Terry Jeffrey

Those who have convinced themselves that American football is incurably violent and shortens the life expectancy of those who play it -- I am thinking of George Will -- ought to read the study the American Journal of Cardiology published in March on the mortality of former NFL players.

Men who played in the NFL for at least five years over a period of three decades, the study demonstrated, had a lower mortality rate than the general population of American males.

However, in The Washington Post on Sunday, George Will wrote: "Various unsurprising studies indicate high early mortality rates among linemen resulting from cardiovascular disease. For all players who play five or more years, life expectancy is less than 60; for linemen it is much less."

The definitive study says otherwise.

A group of researchers at the National Institute for Occupational Safety and Health -- including Sherry L. Baron, M.D., Misty J. Hein, Ph.D., Everett Lehman and Christine Gersic -- conducted a study of mortality among 3,439 men who had played at least five years in the NFL between 1959 and 1988. Their report appeared in Volume 109, Issue 6 of the American Journal of Cardiology.

"Overall," the study concluded, "retired NFL players from the 1959 through the 1988 seasons showed decreased all-cause and (cardiovascular disease) mortalities compared to a referent United States population of men."

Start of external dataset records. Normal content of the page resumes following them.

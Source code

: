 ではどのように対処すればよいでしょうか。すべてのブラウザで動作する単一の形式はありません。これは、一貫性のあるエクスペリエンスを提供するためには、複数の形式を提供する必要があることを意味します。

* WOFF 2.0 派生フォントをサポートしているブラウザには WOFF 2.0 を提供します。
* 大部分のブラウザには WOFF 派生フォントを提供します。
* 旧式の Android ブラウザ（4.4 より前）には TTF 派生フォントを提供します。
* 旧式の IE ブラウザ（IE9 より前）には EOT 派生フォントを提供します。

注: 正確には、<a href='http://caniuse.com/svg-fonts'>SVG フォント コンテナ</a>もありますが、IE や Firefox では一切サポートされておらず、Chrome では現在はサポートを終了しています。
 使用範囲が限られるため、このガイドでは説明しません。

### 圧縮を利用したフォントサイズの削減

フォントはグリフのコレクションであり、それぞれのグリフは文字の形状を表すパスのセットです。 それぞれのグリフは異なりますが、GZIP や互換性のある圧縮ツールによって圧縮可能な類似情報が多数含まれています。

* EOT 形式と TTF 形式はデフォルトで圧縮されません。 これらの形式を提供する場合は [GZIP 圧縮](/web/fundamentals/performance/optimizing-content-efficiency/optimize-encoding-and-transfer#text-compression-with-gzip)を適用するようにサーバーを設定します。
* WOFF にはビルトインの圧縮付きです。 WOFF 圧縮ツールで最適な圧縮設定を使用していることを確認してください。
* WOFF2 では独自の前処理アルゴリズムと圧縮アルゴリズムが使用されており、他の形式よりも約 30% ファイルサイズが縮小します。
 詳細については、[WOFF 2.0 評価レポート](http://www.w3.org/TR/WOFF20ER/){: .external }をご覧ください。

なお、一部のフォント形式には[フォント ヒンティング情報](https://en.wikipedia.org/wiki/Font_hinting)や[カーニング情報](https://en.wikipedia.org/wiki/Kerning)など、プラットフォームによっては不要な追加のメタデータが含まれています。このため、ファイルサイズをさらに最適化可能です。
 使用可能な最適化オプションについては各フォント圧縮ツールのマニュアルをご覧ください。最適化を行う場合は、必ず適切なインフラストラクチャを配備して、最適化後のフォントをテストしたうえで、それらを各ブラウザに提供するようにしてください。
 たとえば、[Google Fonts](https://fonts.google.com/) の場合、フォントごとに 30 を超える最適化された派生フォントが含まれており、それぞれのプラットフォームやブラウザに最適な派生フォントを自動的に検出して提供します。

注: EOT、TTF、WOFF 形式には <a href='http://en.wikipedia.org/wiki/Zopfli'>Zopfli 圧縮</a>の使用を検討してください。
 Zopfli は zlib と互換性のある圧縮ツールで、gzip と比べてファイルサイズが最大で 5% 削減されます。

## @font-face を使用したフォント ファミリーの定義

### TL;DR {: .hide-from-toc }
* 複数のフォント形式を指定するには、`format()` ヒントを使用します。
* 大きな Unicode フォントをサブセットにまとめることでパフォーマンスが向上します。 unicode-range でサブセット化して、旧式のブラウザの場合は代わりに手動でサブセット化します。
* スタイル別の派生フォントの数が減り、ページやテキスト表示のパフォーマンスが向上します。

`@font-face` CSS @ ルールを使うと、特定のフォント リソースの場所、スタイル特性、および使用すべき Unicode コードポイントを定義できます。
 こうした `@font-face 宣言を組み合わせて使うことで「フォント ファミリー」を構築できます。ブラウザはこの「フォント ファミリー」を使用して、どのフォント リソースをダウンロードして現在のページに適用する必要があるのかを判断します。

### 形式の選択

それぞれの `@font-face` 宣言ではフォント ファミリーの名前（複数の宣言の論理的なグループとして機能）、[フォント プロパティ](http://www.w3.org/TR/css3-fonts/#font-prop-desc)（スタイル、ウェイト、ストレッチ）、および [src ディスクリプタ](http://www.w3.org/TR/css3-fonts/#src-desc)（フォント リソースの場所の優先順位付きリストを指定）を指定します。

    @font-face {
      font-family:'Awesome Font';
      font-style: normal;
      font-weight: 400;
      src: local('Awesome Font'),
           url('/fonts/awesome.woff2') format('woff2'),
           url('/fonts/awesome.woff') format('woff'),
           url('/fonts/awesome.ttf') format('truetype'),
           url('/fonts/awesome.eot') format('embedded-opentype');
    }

How could this be? How could men who most likely played four years of high-school football and then four years of college football before they even stepped foot on an NFL field -- where they would play for at least another five years -- end up having a lower mortality rate than men who did not play in the NFL?

"Players' overall decreased mortality risk is likely explained by several factors," said the researchers.

For one, they are less likely to smoke. For another: "Players' body composition and high fitness levels likely contribute to their lower than expected overall mortality compared to the general United States population, especially given their increased size."

The NIOSH study said that in a group of 3,439 American male peers of the NFL veterans', 625.2 would have been expected to die by the end of 2007. Among the actual 3,439 NFL veterans, only 334 had died.

By a ratio of 126-to-186.2, NFL veterans were also less likely than their peers to die specifically of cardiovascular disease.